» **Exercise brief**
For this exercise, write out only the lines of the entries below from the one with "- **路由管理**：Vue Router、导航守卫、路由懒加载" up to and including the one with "- **Alias Support**: Useful", exactly as they are. Pictures stay out.

» **Dataset entries**
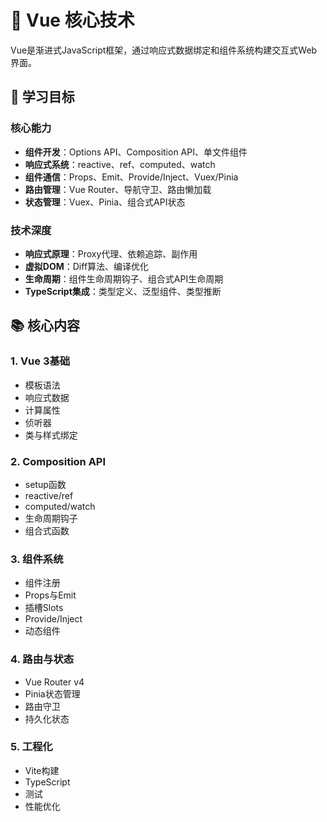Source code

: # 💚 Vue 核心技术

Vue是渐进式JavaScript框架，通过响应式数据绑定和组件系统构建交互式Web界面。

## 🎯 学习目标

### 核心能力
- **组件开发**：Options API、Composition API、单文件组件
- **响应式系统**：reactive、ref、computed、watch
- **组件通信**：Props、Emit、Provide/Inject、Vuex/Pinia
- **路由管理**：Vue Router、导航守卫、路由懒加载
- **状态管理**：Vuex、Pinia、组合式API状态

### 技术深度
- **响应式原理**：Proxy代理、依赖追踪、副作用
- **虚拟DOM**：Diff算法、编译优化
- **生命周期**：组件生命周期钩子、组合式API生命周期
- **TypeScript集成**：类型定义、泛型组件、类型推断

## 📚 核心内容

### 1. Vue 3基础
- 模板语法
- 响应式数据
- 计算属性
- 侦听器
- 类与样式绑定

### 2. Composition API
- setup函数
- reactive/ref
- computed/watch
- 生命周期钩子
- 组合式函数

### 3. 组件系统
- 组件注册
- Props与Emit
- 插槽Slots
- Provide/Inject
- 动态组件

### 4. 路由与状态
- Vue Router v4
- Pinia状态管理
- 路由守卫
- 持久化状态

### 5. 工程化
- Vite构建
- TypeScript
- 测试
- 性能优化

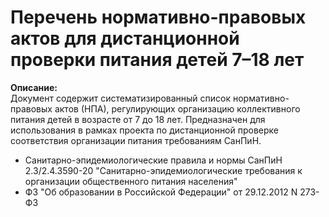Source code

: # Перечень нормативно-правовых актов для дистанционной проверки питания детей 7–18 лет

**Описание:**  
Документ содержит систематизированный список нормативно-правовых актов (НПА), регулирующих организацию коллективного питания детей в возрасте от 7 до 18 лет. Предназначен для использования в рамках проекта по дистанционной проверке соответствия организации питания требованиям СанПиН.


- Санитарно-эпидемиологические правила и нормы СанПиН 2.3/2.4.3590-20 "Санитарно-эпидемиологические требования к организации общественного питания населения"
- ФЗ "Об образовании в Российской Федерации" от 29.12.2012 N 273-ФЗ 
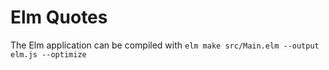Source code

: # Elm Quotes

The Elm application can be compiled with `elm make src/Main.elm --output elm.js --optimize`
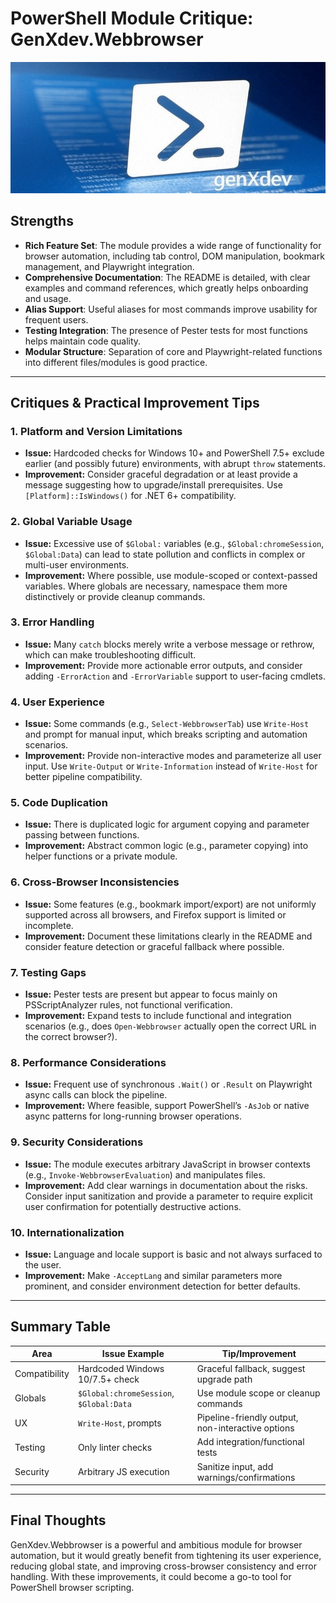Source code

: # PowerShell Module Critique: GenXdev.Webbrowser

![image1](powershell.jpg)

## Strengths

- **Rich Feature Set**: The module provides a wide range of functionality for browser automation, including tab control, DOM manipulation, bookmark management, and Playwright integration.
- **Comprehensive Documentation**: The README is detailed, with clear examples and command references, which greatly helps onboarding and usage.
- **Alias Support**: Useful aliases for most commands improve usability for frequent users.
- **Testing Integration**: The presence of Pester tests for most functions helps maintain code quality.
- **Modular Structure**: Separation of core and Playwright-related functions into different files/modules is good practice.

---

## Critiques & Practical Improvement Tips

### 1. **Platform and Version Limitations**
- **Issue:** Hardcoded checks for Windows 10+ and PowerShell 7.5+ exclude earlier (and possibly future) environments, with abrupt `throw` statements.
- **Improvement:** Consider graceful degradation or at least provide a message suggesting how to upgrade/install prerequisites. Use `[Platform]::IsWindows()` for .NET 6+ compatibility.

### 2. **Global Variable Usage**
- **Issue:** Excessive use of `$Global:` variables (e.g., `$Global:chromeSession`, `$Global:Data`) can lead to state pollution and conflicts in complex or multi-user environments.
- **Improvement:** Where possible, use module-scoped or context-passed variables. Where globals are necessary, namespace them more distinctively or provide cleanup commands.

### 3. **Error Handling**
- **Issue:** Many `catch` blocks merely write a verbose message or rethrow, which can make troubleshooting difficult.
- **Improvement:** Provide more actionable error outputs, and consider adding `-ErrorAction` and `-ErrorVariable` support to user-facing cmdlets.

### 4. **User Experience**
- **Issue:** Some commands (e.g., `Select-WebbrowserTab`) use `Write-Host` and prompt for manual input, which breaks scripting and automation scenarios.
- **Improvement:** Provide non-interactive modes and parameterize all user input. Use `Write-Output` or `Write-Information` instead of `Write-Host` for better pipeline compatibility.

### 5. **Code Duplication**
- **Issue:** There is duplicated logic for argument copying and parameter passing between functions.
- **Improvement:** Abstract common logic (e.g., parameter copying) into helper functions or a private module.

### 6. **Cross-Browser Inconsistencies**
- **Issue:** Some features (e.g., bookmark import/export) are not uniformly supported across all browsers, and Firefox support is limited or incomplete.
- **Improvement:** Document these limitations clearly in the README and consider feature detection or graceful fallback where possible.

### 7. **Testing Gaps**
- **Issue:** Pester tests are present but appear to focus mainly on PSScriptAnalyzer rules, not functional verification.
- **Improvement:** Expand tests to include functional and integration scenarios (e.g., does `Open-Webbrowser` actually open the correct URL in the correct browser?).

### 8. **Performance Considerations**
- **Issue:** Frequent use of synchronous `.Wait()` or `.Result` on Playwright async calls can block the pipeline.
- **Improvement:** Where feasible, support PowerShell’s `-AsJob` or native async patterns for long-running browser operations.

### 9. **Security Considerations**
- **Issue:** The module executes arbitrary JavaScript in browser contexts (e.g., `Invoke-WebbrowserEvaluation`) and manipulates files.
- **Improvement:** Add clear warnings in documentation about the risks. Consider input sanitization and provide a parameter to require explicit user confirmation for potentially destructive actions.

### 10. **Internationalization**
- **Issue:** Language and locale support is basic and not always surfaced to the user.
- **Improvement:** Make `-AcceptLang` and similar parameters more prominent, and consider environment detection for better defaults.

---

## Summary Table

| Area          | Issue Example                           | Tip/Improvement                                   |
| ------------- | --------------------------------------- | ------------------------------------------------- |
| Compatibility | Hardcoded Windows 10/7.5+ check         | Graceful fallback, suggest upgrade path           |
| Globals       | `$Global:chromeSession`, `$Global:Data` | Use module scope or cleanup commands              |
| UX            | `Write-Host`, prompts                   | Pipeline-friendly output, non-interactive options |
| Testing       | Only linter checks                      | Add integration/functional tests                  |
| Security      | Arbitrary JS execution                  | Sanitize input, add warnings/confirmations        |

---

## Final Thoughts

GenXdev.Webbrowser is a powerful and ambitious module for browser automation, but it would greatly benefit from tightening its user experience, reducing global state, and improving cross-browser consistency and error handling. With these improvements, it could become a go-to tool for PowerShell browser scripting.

--

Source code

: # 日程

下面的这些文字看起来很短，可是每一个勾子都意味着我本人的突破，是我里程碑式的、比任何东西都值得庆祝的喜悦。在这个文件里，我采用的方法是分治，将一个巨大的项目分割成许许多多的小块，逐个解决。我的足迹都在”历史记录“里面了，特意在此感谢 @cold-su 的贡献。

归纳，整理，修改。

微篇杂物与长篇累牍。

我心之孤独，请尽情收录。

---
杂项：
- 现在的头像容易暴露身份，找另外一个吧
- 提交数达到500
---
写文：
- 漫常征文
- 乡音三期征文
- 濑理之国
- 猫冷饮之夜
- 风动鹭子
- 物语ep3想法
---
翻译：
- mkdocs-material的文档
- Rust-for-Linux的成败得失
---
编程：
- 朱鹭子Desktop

» **Response for this exercise**
- **路由管理**：Vue Router、导航守卫、路由懒加载
- **状态管理**：Vuex、Pinia、组合式API状态

### 技术深度
- **响应式原理**：Proxy代理、依赖追踪、副作用
- **虚拟DOM**：Diff算法、编译优化
- **生命周期**：组件生命周期钩子、组合式API生命周期
- **TypeScript集成**：类型定义、泛型组件、类型推断

## 📚 核心内容

### 1. Vue 3基础
- 模板语法
- 响应式数据
- 计算属性
- 侦听器
- 类与样式绑定

### 2. Composition API
- setup函数
- reactive/ref
- computed/watch
- 生命周期钩子
- 组合式函数

### 3. 组件系统
- 组件注册
- Props与Emit
- 插槽Slots
- Provide/Inject
- 动态组件

### 4. 路由与状态
- Vue Router v4
- Pinia状态管理
- 路由守卫
- 持久化状态

### 5. 工程化
- Vite构建
- TypeScript
- 测试
- 性能优化

Source code

: # Перечень нормативно-правовых актов для дистанционной проверки питания детей 7–18 лет

**Описание:**  
Документ содержит систематизированный список нормативно-правовых актов (НПА), регулирующих организацию коллективного питания детей в возрасте от 7 до 18 лет. Предназначен для использования в рамках проекта по дистанционной проверке соответствия организации питания требованиям СанПиН.


- Санитарно-эпидемиологические правила и нормы СанПиН 2.3/2.4.3590-20 "Санитарно-эпидемиологические требования к организации общественного питания населения"
- ФЗ "Об образовании в Российской Федерации" от 29.12.2012 N 273-ФЗ 
Source code

: # Elm Quotes

The Elm application can be compiled with `elm make src/Main.elm --output elm.js --optimize`
Source code

: # PowerShell Module Critique: GenXdev.Webbrowser

![image1](powershell.jpg)

## Strengths

- **Rich Feature Set**: The module provides a wide range of functionality for browser automation, including tab control, DOM manipulation, bookmark management, and Playwright integration.
- **Comprehensive Documentation**: The README is detailed, with clear examples and command references, which greatly helps onboarding and usage.
- **Alias Support**: Useful aliases for most commands improve usability for frequent users.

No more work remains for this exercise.